Until then, every U.S. Open participant had begun his round on the first hole. For 101 years, no matter the time zone or the golf course, 15 hours provided enough daylight, barring weather delays, for an entire field, playing in threesomes, to tee off on No. 1 and hole out on No. 18. But in 2002, at Bethpage State Park's Black Course in Farmingdale, N.Y., the USGA opted for a two-tee start for the opening two rounds. One year earlier, at Atlanta Athletic Club, the PGA of America had abandoned a one-tee system in its PGA Championship.

"The last two or three groups were finishing, almost literally, in the dark the last couple of years, which we felt was unfair," says Tom Meeks, then senior director of rules and competitions for the USGA. "They had been using the two-tee start on the PGA Tour for years. Guys were used to it. It filled up the golf course faster and saved us about two hours, and we had some wiggle room if there was bad weather."
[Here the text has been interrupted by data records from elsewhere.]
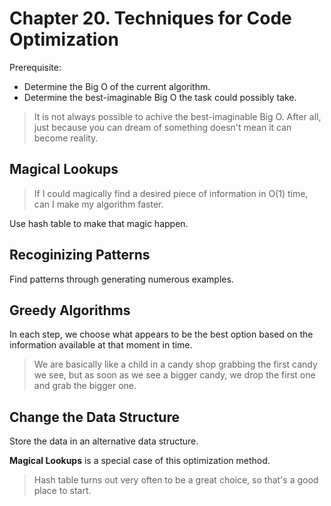 # Chapter 20. Techniques for Code Optimization

Prerequisite:
- Determine the Big O of the current algorithm.
- Determine the best-imaginable Big O the task could possibly take.

> It is not always possible to achive the best-imaginable Big O. After all, just because you can dream of something doesn't mean it can become reality.


## Magical Lookups

> If I could magically find a desired piece of information in O(1) time, can I make my algorithm faster.

Use hash table to make that magic happen.


## Recoginizing Patterns

Find patterns through generating numerous examples.


## Greedy Algorithms

In each step, we choose what appears to be the best option based on the information available at that moment in time.

> We are basically like a child in a candy shop grabbing the first candy we see, but as soon as we see a bigger candy, we drop the first one and grab the bigger one.


## Change the Data Structure

Store the data in an alternative data structure.

**Magical Lookups** is a special case of this optimization method.

> Hash table turns out very often to be a great choice, so that's a good place to start.
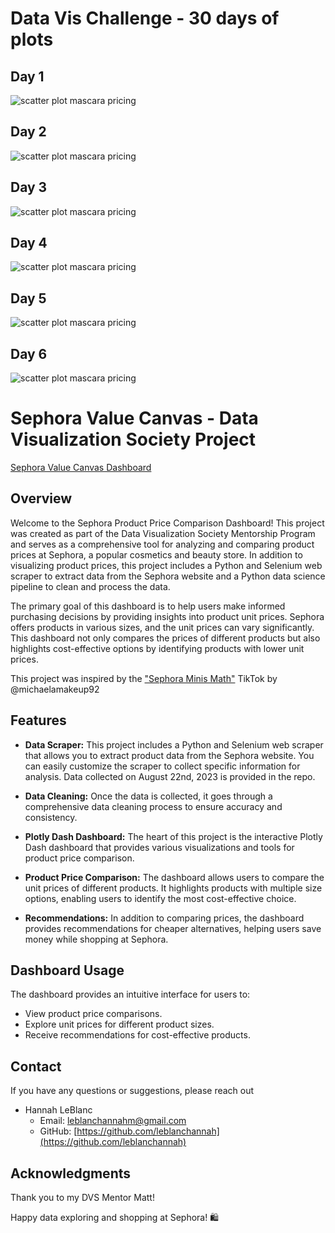 # Data Vis Challenge - 30 days of plots
## Day 1 
![scatter plot mascara pricing](figures/scatter_mascara_pricing.png)

## Day 2
![scatter plot mascara pricing](figures/scatter_mascara_mini_standard.png)

## Day 3
![scatter plot mascara pricing](figures/scatter_all_products_loves_price_rating.png)


## Day 4
![scatter plot mascara pricing](figures/spider_plot_brand_profiles.png)

## Day 5
![scatter plot mascara pricing](figures/brat_box_whisker.png)

## Day 6 
![scatter plot mascara pricing](figures/PCA_brands.png)

# Sephora Value Canvas - Data Visualization Society Project 

[Sephora Value Canvas Dashboard](https://leblanchannah.pythonanywhere.com/)

## Overview

Welcome to the Sephora Product Price Comparison Dashboard! This project was created as part of the Data Visualization Society Mentorship Program and serves as a comprehensive tool for analyzing and comparing product prices at Sephora, a popular cosmetics and beauty store. In addition to visualizing product prices, this project includes a Python and Selenium web scraper to extract data from the Sephora website and a Python data science pipeline to clean and process the data.

The primary goal of this dashboard is to help users make informed purchasing decisions by providing insights into product unit prices. Sephora offers products in various sizes, and the unit prices can vary significantly. This dashboard not only compares the prices of different products but also highlights cost-effective options by identifying products with lower unit prices.

This project was inspired by the ["Sephora Minis Math"](https://www.tiktok.com/@michaelamakeup92/video/7237211338618047787") TikTok by @michaelamakeup92


## Features

- **Data Scraper:** This project includes a Python and Selenium web scraper that allows you to extract product data from the Sephora website. You can easily customize the scraper to collect specific information for analysis. Data collected on August 22nd, 2023 is provided in the repo.

- **Data Cleaning:** Once the data is collected, it goes through a comprehensive data cleaning process to ensure accuracy and consistency.

- **Plotly Dash Dashboard:** The heart of this project is the interactive Plotly Dash dashboard that provides various visualizations and tools for product price comparison.

- **Product Price Comparison:** The dashboard allows users to compare the unit prices of different products. It highlights products with multiple size options, enabling users to identify the most cost-effective choice.

- **Recommendations:** In addition to comparing prices, the dashboard provides recommendations for cheaper alternatives, helping users save money while shopping at Sephora.


## Dashboard Usage

The dashboard provides an intuitive interface for users to:

- View product price comparisons.
- Explore unit prices for different product sizes.
- Receive recommendations for cost-effective products.


## Contact

If you have any questions or suggestions, please reach out

- Hannah LeBlanc
  - Email: leblanchannahm@gmail.com
  - GitHub: [https://github.com/leblanchannah](https://github.com/leblanchannah)

## Acknowledgments

Thank you to my DVS Mentor Matt!

Happy data exploring and shopping at Sephora! 🛍️ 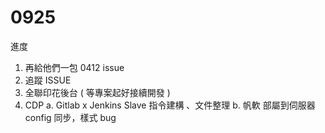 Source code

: # 0925

進度

1. 再給他們一包 0412 issue
2. 追蹤 ISSUE 
3. 全聯印花後台 ( 等專案起好接續開發 )
4. CDP 
   a. Gitlab x Jenkins Slave 指令建構 、文件整理
   b. 帆軟 部屬到伺服器 config 同步，樣式 bug
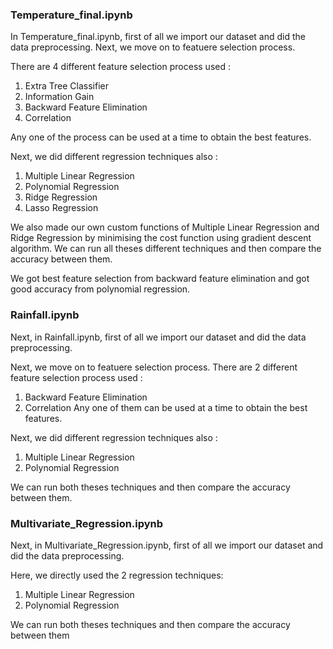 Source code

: ### Temperature_final.ipynb
In Temperature_final.ipynb, first of all we import our dataset and did the data preprocessing. Next, we move on to featuere selection process.

 
There are 4 different feature selection process used : 
1) Extra Tree Classifier
2) Information Gain
3) Backward Feature Elimination
4) Correlation



Any one of the process can be used at a time to obtain the best features.


Next, we did different regression techniques also :
1) Multiple Linear Regression
2) Polynomial Regression
3) Ridge Regression 
4) Lasso Regression

We also made our own custom functions of Multiple Linear Regression and Ridge Regression by minimising the cost function using gradient descent algorithm.
We can run all theses different techniques and then compare the accuracy between them.

We got best feature selection from backward feature elimination and got good accuracy from polynomial regression.

### Rainfall.ipynb


Next, in Rainfall.ipynb, first of all we import our dataset and did the data preprocessing.


Next, we move on to featuere selection process.
There are 2 different feature selection process used :
1) Backward Feature Elimination
2) Correlation
Any one of them can be used at a time to obtain the best features.


Next, we did different regression techniques also :
1) Multiple Linear Regression
2) Polynomial Regression


We can run both theses techniques and then compare the accuracy between them.

### Multivariate_Regression.ipynb


Next, in Multivariate_Regression.ipynb, first of all we import our dataset and did the data preprocessing. 


Here, we directly used the 2 regression techniques:
1) Multiple Linear Regression
2) Polynomial Regression

We can run both theses techniques and then compare the accuracy between them
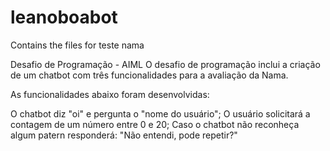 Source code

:# leanoboabot
Contains the files for teste nama

Desafio de Programação - AIML O desafio de programação inclui a criação de um chatbot com três funcionalidades para a avaliação da Nama.

As funcionalidades abaixo foram desenvolvidas:

O chatbot diz "oi" e pergunta o "nome do usuário"; O usuário solicitará a contagem de um número entre 0 e 20; Caso o chatbot não reconheça algum patern responderá: "Não entendi, pode repetir?"

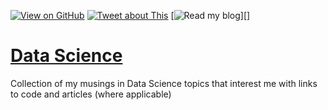 [![View on GitHub](https://img.shields.io/badge/GitHub-View_on_GitHub-blue?logo=GitHub)]('https://github.com/aadi350/Data-Science')  [![Tweet about This](/twitter/url?url=https%3A%2F%2Fshields.io)](https://twitter.com/compose/tweet)
[![Read my blog](https://img.shields.io/badge/Hashnode-Read%20my%20blog-blueviolet?logo=Hashnode)][]
# [Data Science](https://github.com/aadi350/Data-Science)

Collection of my musings in Data Science topics that interest me with links to code and articles (where applicable)  


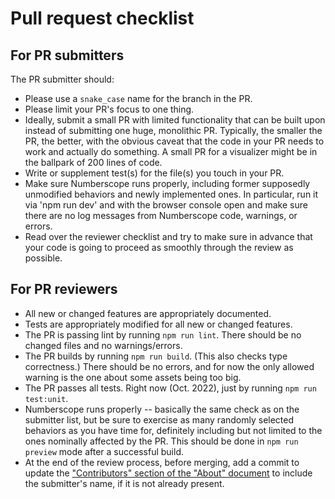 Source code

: # Pull request checklist

## For PR submitters

The PR submitter should:

-   Please use a `snake_case` name for the branch in the PR.
-   Please limit your PR's focus to one thing.
-   Ideally, submit a small PR with limited functionality that can be built
    upon instead of submitting one huge, monolithic PR. Typically, the smaller
    the PR, the better, with the obvious caveat that the code in your PR needs
    to work and actually do something. A small PR for a visualizer might be in
    the ballpark of 200 lines of code.
-   Write or supplement test(s) for the file(s) you touch in your PR.
-   Make sure Numberscope runs properly, including former supposedly
    unmodified behaviors and newly implemented ones. In particular, run it via
    'npm run dev' and with the browser console open and make sure there are no
    log messages from Numberscope code, warnings, or errors.
-   Read over the reviewer checklist and try to make sure in advance that your
    code is going to proceed as smoothly through the review as possible.

## For PR reviewers

-   All new or changed features are appropriately documented.
-   Tests are appropriately modified for all new or changed features.
-   The PR is passing lint by running `npm run lint`. There should be no
    changed files and no warnings/errors.
-   The PR builds by running `npm run build`. (This also checks type
    correctness.) There should be no errors, and for now the only allowed
    warning is the one about some assets being too big.
-   The PR passes all tests. Right now (Oct. 2022), just by running
    `npm run test:unit`.
-   Numberscope runs properly -- basically the same check as on the submitter
    list, but be sure to exercise as many randomly selected behaviors as you
    have time for, definitely including but not limited to the ones nominally
    affected by the PR. This should be done in `npm run preview` mode after a
    successful build.
-   At the end of the review process, before merging, add a commit to update
    the
    ["Contributors" section of the "About" document](../about.md#contributors)
    to include the submitter's name, if it is not already present.
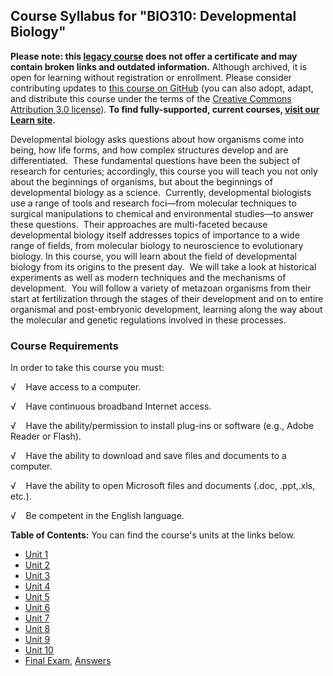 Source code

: Course Syllabus for "BIO310: Developmental Biology"
---------------------------------------------------

**Please note: this [legacy course](https://sayloracademy.zendesk.com/hc/en-us/articles/206089967) does not offer a certificate and may contain 
broken links and outdated information.** Although archived, it is open 
for learning without registration or enrollment. Please consider contributing 
updates to [this course on GitHub](https://github.com/saylordotorg/course_bio310) 
(you can also adopt, adapt, and distribute this course under the terms of 
the [Creative Commons Attribution 3.0 license](http://creativecommons.org/licenses/by/3.0/)). **To find fully-supported, current courses, [visit our 
Learn site](https://learn.saylor.org).**

Developmental biology asks questions about how organisms come into
being, how life forms, and how complex structures develop and are
differentiated.  These fundamental questions have been the subject of
research for centuries; accordingly, this course you will teach you not
only about the beginnings of organisms, but about the beginnings of
developmental biology as a science.  Currently, developmental biologists
use a range of tools and research foci—from molecular techniques to
surgical manipulations to chemical and environmental studies—to answer
these questions.  Their approaches are multi-faceted because
developmental biology itself addresses topics of importance to a wide
range of fields, from molecular biology to neuroscience to evolutionary
biology. In this course, you will learn about the field of developmental
biology from its origins to the present day.  We will take a look at
historical experiments as well as modern techniques and the mechanisms
of development.  You will follow a variety of metazoan organisms from
their start at fertilization through the stages of their development and
on to entire organismal and post-embryonic development, learning along
the way about the molecular and genetic regulations involved in these
processes.

### Course Requirements

In order to take this course you must:

√    Have access to a computer.

√    Have continuous broadband Internet access.

√    Have the ability/permission to install plug-ins or software (e.g.,
Adobe Reader or Flash).

√    Have the ability to download and save files and documents to a
computer.

√    Have the ability to open Microsoft files and documents (.doc,
.ppt,.xls, etc.).

√    Be competent in the English language.

**Table of Contents:** You can find the course's units at the links below.

- [Unit 1](https://legacy.saylor.org/bio310/Unit01/)
- [Unit 2](https://legacy.saylor.org/bio310/Unit02/)
- [Unit 3](https://legacy.saylor.org/bio310/Unit03/)
- [Unit 4](https://legacy.saylor.org/bio310/Unit04/)
- [Unit 5](https://legacy.saylor.org/bio310/Unit05/)
- [Unit 6](https://legacy.saylor.org/bio310/Unit06/)
- [Unit 7](https://legacy.saylor.org/bio310/Unit07/)
- [Unit 8](https://legacy.saylor.org/bio310/Unit08/)
- [Unit 9](https://legacy.saylor.org/bio310/Unit09/)
- [Unit 10](https://legacy.saylor.org/bio310/Unit10/)
- [Final Exam](http://saylordotorg.github.io/LegacyExams/BIO/BIO310/BIO310-FinalExam.html), [Answers](http://saylordotorg.github.io/LegacyExams/BIO/BIO310/BIO310-FinalExam-Answers.html)
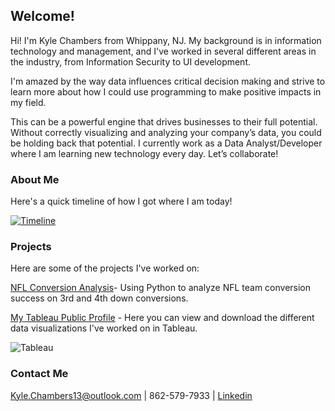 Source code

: ## Welcome!

Hi! I'm Kyle Chambers from Whippany, NJ. My background is in information technology and management, and I've worked in several different areas in the industry, from Information Security to UI development.

I'm amazed by the way data influences critical decision making and strive to learn more about how I could use programming to make positive impacts in my field.

This can be a powerful engine that drives businesses to their full potential. Without correctly visualizing and analyzing your company’s data, you could be holding back that potential. I currently work as a Data Analyst/Developer where I am learning new technology every day. Let’s collaborate!


### About Me
Here's a quick timeline of how I got where I am today!

[![Timeline](https://user-images.githubusercontent.com/47094499/75714451-b8e52c80-5c99-11ea-9f41-d67ee7399e13.png)](https://user-images.githubusercontent.com/47094499/75714451-b8e52c80-5c99-11ea-9f41-d67ee7399e13.png)

### Projects

Here are some of the projects I've worked on:
  
[NFL Conversion Analysis](https://github.com/MyFriendKMC/Conversions/blob/master/NFL_conversions.ipynb)- Using Python to analyze NFL team conversion success on 3rd and 4th down conversions.

[My Tableau Public Profile](https://public.tableau.com/profile/kyle.chambers) - Here you can view and download the different data visualizations I've worked on in Tableau. 

![Tableau](https://user-images.githubusercontent.com/47094499/75715926-3f027280-5c9c-11ea-9133-5c292a5d9a84.png)


### Contact Me
[Kyle.Chambers13@outlook.com](mailto:kyle.chambers13@outlook.com) | 862-579-7933 | 
[Linkedin](https://www.linkedin.com/in/kylemchambers/)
Left unsaid but implicit was the fact that the competitors' methodical pace had become, for lack of a better term, a bogeyman, casting a pall over the competitive landscape at the game's highest level. And there it remains. As the 108th U.S. Open at Torrey Pines GC's South Course in La Jolla, Calif., approaches, dialogue on the subject proliferates yet the problem persists.

"Pace of play has always been a problem; moreso in the eyes of some than others," says PGA Tour commissioner Tim Finchem. "At the professional level, it has always been a challenge to maintain a system that's fair to the competitors and tries to maintain etiquette in the game. You owe your fellow competitor the courtesy of maintaining a reasonable pace. … It has come to a point where we are going to have to really analyze all of it and ask ourselves: Is there a better way to do it, whether it relates to a slow player, whether it relates to the setup of the golf course, whether it relates to field sizes and the rest, and we are committed to doing that."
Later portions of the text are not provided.